(Dataset entries)
═══

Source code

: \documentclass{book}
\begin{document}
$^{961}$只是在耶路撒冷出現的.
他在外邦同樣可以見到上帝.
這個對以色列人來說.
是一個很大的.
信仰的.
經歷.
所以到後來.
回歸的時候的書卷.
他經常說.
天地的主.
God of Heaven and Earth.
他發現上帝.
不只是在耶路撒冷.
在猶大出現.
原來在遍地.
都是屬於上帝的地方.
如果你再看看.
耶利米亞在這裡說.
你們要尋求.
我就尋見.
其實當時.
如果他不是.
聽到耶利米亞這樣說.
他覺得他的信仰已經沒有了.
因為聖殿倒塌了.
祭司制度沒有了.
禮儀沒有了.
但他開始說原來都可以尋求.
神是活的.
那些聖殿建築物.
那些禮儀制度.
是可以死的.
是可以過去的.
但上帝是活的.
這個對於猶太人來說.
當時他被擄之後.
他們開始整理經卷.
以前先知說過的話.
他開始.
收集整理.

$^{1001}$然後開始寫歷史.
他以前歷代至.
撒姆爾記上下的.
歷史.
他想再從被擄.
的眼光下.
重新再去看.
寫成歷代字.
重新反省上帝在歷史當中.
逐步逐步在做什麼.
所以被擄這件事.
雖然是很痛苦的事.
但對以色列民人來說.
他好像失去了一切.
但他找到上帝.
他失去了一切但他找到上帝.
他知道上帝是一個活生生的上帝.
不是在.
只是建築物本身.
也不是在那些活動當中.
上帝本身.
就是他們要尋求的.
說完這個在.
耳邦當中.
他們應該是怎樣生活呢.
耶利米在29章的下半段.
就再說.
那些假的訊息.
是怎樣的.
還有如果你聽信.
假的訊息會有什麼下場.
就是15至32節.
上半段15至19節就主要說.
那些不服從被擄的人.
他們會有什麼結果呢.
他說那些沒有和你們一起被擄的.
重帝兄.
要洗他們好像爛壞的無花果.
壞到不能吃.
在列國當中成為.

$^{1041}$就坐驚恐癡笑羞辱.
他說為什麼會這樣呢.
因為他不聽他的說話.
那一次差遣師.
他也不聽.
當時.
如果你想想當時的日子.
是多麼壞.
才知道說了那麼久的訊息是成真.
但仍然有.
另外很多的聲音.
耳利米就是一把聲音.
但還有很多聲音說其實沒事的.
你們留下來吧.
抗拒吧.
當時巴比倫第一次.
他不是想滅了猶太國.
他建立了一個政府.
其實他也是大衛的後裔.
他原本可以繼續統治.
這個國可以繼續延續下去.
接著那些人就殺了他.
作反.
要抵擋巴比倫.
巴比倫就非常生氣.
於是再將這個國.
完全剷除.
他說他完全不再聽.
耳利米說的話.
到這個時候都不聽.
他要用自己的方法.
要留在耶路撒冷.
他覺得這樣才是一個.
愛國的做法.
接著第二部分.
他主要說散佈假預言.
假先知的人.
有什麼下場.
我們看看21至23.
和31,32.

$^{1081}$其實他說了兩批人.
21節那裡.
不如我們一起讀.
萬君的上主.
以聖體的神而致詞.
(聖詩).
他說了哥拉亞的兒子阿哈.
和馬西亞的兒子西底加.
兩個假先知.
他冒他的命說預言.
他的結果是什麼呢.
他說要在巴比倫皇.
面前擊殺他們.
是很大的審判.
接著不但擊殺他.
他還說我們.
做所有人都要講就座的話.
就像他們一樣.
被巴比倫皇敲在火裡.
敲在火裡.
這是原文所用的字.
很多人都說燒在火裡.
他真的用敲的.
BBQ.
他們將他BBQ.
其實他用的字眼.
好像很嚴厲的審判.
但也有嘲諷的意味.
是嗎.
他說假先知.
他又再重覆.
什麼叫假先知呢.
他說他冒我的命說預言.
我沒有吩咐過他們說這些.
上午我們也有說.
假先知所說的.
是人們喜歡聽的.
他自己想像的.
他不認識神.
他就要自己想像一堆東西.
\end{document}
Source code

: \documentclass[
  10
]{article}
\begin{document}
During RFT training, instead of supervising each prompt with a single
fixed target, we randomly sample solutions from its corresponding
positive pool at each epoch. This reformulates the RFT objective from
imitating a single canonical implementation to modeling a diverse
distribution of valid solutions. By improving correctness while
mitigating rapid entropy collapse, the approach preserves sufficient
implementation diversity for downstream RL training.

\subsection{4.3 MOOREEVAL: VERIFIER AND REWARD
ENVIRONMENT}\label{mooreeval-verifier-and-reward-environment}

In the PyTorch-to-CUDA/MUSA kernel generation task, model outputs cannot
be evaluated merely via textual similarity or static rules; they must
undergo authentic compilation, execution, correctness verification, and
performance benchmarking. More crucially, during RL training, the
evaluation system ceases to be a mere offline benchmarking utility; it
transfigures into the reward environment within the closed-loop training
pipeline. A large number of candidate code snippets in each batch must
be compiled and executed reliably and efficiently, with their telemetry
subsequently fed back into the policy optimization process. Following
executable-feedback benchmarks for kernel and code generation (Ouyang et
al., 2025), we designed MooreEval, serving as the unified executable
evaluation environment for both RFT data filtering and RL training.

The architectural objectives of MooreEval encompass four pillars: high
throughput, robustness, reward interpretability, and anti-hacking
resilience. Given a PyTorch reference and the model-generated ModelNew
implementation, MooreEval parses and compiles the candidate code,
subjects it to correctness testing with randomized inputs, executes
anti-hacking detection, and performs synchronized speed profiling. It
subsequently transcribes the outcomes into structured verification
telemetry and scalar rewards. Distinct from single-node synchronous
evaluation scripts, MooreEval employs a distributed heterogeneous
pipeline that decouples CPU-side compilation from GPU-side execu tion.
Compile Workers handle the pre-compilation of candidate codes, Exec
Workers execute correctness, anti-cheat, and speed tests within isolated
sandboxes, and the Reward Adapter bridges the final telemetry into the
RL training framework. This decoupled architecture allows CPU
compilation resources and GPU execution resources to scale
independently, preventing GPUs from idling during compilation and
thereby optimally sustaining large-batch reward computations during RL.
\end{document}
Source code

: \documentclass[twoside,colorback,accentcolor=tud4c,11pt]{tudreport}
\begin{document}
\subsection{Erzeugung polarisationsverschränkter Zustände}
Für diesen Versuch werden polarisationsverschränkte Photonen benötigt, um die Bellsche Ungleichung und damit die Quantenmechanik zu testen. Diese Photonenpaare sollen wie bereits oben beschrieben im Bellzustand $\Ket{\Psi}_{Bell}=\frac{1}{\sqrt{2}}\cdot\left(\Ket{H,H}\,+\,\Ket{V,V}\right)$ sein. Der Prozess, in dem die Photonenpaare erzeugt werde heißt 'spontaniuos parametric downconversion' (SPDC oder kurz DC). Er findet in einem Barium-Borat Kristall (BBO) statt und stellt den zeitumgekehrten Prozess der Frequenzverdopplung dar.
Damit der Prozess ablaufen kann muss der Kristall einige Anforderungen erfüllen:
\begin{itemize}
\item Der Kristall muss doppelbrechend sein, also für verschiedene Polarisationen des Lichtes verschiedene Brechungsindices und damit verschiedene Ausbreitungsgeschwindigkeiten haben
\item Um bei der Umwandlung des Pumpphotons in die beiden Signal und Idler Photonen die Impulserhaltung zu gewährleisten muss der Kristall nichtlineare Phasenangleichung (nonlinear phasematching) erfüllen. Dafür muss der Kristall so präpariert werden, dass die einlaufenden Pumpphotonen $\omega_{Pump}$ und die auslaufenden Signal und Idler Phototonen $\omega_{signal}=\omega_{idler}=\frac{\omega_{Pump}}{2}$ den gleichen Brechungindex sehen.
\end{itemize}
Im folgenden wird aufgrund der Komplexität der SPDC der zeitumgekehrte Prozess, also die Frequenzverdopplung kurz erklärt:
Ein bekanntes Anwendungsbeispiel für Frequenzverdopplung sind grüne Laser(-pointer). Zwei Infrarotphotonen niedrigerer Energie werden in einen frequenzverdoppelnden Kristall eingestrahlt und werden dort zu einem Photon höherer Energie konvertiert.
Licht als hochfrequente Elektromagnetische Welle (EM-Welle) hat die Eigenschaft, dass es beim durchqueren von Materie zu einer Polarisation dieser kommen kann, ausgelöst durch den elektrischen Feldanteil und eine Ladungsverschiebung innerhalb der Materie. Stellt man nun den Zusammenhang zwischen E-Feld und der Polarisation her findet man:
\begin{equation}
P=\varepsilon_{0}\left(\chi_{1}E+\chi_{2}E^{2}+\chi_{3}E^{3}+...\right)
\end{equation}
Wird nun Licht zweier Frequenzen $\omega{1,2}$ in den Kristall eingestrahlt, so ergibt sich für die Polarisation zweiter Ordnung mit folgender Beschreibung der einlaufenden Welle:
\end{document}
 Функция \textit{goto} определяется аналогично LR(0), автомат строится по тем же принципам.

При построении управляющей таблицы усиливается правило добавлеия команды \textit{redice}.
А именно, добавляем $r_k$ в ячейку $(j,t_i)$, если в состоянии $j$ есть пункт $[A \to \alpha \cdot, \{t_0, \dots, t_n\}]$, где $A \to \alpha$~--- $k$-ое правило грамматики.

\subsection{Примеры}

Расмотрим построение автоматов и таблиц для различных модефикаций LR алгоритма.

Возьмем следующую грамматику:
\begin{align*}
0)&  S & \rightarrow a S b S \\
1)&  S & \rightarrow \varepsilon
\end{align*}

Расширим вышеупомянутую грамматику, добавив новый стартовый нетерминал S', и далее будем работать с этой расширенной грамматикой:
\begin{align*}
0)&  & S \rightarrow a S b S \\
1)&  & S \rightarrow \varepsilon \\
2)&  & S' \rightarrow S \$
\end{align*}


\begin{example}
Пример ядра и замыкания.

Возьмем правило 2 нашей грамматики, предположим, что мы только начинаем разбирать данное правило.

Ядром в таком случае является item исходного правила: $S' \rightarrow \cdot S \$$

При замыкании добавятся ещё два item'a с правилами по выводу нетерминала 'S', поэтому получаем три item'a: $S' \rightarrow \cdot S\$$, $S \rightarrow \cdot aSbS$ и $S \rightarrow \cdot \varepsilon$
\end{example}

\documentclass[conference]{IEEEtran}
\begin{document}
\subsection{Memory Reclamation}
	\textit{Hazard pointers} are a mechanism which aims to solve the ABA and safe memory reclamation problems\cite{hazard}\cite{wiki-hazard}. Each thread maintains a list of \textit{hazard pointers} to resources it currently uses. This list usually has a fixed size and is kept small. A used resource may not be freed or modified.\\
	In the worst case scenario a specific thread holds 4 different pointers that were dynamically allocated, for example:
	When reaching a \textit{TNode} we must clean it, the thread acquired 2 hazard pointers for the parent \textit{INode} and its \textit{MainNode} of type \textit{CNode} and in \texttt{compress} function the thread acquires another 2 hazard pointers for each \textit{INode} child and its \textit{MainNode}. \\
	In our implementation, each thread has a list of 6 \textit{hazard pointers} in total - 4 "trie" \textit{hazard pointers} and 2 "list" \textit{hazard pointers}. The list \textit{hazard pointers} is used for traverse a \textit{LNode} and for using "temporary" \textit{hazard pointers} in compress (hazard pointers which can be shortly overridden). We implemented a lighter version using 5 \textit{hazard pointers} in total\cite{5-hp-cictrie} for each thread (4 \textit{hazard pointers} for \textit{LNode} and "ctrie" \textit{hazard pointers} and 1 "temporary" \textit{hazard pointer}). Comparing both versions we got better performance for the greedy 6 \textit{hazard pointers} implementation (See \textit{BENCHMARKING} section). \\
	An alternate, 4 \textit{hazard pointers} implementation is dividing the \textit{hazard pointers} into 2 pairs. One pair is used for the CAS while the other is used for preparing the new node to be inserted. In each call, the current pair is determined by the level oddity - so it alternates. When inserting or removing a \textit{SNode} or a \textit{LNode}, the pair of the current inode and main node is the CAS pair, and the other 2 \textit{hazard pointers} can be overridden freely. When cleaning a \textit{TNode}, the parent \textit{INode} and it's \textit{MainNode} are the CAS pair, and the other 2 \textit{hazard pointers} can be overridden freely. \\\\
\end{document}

═══

Task goal: Which lines above include the word "kurz"? Show each one.

Response for this exercise:
Für diesen Versuch werden polarisationsverschränkte Photonen benötigt, um die Bellsche Ungleichung und damit die Quantenmechanik zu testen. Diese Photonenpaare sollen wie bereits oben beschrieben im Bellzustand $\Ket{\Psi}_{Bell}=\frac{1}{\sqrt{2}}\cdot\left(\Ket{H,H}\,+\,\Ket{V,V}\right)$ sein. Der Prozess, in dem die Photonenpaare erzeugt werde heißt 'spontaniuos parametric downconversion' (SPDC oder kurz DC). Er findet in einem Barium-Borat Kristall (BBO) statt und stellt den zeitumgekehrten Prozess der Frequenzverdopplung dar.
Im folgenden wird aufgrund der Komplexität der SPDC der zeitumgekehrte Prozess, also die Frequenzverdopplung kurz erklärt:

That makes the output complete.